--- TASK REQUIREMENTS ---
Of the lines listed below, return exactly those that run from the line containing "app showing mounted" through the line containing "can sometimes cause", both included.

--- DATASET ENTRIES ---
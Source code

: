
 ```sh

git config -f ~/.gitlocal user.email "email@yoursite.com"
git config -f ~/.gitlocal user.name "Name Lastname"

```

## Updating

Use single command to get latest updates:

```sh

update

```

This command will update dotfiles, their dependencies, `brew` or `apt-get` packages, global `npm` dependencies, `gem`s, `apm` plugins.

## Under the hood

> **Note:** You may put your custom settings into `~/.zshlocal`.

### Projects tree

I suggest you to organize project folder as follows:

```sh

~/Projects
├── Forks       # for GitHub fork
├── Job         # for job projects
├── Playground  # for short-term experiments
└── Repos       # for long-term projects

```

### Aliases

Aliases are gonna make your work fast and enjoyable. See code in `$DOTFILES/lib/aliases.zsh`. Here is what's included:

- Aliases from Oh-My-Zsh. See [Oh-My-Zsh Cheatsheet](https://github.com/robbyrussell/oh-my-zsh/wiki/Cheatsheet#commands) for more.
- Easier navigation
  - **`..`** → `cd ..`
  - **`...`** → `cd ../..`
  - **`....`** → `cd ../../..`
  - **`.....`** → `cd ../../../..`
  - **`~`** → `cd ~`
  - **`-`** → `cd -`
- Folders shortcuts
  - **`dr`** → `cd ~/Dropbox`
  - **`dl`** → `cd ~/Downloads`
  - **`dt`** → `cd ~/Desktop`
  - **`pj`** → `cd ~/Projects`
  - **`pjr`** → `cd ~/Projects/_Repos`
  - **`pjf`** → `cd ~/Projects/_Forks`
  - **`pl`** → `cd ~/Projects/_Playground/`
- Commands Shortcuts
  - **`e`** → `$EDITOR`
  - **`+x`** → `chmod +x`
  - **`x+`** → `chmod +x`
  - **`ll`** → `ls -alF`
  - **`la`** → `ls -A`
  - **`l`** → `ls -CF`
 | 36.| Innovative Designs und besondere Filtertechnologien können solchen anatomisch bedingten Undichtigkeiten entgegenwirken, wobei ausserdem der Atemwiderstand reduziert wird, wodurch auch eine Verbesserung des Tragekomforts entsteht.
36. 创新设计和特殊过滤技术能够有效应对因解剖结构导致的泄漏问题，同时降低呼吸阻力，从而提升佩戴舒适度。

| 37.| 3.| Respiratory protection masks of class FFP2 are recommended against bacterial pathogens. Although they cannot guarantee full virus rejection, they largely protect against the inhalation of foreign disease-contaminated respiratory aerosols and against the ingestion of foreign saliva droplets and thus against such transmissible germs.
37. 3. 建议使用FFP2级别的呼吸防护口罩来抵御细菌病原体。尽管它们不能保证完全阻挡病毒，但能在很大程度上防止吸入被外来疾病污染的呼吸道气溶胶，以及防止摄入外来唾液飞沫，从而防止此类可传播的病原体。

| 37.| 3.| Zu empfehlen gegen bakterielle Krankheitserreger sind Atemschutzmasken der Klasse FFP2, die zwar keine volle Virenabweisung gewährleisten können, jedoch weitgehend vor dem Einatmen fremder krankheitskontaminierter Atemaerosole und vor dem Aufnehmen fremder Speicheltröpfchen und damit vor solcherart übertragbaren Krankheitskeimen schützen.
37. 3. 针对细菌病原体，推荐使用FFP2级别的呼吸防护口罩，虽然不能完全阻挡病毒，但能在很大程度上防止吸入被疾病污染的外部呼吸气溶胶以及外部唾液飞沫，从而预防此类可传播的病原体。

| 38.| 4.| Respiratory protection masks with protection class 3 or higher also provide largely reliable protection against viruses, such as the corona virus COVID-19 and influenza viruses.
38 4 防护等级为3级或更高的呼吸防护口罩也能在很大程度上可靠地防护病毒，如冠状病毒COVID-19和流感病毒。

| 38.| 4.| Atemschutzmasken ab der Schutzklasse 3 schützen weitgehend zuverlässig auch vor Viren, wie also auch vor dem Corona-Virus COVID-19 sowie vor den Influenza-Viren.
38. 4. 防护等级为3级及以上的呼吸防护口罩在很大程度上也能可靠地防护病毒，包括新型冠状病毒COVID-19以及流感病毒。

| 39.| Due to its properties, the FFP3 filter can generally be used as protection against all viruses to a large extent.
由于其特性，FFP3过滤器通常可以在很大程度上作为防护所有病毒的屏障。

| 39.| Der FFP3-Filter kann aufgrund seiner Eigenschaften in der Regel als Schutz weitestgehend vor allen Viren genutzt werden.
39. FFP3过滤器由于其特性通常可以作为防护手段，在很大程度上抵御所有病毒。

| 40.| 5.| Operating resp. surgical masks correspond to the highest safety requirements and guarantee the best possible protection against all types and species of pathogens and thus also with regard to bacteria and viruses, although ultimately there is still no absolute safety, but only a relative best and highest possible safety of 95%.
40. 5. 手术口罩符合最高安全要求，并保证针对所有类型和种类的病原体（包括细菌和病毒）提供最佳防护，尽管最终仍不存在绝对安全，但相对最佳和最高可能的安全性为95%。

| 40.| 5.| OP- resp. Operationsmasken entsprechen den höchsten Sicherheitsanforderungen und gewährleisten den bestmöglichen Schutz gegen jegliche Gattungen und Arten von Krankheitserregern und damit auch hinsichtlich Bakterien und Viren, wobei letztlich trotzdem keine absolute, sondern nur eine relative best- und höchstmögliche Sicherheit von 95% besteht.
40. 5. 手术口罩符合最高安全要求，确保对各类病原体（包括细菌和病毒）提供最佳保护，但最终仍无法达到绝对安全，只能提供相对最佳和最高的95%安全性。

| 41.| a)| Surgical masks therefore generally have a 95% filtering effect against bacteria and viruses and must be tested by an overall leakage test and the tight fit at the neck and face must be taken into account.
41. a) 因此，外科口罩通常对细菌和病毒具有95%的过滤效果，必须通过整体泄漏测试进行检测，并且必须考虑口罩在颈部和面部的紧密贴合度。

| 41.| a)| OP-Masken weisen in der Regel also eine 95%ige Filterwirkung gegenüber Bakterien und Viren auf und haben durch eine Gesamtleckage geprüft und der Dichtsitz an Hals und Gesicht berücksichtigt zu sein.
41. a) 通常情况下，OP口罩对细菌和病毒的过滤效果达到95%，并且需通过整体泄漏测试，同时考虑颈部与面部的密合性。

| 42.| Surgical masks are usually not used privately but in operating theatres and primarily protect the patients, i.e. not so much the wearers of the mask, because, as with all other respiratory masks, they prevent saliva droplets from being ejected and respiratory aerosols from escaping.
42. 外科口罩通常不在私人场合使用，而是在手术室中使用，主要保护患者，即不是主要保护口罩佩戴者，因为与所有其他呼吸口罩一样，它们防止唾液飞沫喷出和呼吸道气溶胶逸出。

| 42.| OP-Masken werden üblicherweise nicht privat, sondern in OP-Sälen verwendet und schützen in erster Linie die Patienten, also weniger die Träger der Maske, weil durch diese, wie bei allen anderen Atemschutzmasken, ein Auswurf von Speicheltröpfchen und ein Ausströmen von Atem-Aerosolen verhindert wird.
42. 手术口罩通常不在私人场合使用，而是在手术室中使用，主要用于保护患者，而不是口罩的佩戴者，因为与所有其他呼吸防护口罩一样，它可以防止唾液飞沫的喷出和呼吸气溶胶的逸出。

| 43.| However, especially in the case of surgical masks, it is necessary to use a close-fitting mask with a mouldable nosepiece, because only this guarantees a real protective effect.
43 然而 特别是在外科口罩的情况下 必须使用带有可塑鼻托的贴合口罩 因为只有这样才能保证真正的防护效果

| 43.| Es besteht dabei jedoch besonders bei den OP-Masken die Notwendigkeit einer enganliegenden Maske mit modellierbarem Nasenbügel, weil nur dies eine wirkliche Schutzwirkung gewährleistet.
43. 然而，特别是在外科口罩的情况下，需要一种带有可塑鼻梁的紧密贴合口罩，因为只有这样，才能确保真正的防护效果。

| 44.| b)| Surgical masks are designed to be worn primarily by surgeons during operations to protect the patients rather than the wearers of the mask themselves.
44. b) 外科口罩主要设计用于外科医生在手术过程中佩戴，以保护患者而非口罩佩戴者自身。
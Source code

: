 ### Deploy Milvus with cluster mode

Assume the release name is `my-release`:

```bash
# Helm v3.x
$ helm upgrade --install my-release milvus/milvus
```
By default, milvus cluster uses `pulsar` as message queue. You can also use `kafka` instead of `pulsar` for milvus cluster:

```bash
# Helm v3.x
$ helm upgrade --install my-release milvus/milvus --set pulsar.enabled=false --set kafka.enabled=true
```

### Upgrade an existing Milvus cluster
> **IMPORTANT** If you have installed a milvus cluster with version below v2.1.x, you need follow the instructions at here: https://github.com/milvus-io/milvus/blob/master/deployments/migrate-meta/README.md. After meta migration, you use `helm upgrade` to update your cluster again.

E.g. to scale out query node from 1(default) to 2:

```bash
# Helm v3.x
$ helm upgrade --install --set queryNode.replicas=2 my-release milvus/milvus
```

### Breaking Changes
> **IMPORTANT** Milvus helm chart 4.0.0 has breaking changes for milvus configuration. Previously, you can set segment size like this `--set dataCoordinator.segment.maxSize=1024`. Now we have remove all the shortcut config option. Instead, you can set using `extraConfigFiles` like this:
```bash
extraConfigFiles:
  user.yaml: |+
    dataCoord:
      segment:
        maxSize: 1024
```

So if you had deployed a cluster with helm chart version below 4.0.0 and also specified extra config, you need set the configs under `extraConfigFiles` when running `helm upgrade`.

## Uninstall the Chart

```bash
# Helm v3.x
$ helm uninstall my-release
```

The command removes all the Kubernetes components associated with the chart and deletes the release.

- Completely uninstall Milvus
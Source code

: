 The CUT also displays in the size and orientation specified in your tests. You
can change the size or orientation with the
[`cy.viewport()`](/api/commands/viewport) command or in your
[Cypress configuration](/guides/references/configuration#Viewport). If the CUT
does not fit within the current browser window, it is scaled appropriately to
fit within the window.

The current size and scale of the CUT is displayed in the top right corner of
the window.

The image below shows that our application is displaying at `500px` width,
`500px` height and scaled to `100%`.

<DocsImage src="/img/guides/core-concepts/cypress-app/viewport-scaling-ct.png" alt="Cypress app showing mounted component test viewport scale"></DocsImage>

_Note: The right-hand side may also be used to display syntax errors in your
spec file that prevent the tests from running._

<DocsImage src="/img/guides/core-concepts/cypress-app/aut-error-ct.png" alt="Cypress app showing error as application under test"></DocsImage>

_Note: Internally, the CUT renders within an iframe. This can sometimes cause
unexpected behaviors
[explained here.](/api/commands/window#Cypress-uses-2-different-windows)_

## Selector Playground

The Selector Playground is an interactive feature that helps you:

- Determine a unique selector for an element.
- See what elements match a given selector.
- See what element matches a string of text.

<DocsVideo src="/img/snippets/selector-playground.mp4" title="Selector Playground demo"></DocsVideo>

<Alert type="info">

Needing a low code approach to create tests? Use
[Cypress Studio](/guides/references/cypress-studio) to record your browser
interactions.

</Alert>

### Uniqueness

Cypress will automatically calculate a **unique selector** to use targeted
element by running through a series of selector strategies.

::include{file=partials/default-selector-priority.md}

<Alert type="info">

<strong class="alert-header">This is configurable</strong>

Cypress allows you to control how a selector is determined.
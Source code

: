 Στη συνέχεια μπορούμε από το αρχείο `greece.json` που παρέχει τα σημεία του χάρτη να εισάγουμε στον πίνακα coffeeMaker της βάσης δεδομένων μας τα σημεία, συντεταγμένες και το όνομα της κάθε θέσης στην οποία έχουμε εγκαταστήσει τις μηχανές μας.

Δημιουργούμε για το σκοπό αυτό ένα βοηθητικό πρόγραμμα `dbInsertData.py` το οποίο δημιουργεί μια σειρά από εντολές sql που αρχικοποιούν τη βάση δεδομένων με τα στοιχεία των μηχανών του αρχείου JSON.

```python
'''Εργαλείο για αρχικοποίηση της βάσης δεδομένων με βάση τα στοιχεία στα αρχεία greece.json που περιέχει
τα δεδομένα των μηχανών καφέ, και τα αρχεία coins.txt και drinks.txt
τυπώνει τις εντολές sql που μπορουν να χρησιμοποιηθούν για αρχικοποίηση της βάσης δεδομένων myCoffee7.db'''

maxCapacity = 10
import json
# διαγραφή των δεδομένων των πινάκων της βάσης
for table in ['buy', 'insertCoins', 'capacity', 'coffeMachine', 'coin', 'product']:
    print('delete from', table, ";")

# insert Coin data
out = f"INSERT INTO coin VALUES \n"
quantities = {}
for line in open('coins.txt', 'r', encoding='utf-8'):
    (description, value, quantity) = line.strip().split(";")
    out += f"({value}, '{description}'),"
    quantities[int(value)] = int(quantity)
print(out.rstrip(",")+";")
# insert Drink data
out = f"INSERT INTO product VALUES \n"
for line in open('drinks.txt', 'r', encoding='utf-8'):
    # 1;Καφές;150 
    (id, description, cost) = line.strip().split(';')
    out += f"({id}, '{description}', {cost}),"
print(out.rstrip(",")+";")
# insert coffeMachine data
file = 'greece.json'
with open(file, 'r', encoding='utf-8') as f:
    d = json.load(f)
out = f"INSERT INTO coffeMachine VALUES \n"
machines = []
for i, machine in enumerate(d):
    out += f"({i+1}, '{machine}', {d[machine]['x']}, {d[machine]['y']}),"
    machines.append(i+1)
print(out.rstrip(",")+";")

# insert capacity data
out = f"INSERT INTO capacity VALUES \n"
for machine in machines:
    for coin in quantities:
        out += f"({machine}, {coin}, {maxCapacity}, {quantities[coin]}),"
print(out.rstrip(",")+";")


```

--- TASK ANSWER ---
<DocsImage src="/img/guides/core-concepts/cypress-app/viewport-scaling-ct.png" alt="Cypress app showing mounted component test viewport scale"></DocsImage>

_Note: The right-hand side may also be used to display syntax errors in your
spec file that prevent the tests from running._

<DocsImage src="/img/guides/core-concepts/cypress-app/aut-error-ct.png" alt="Cypress app showing error as application under test"></DocsImage>

_Note: Internally, the CUT renders within an iframe. This can sometimes cause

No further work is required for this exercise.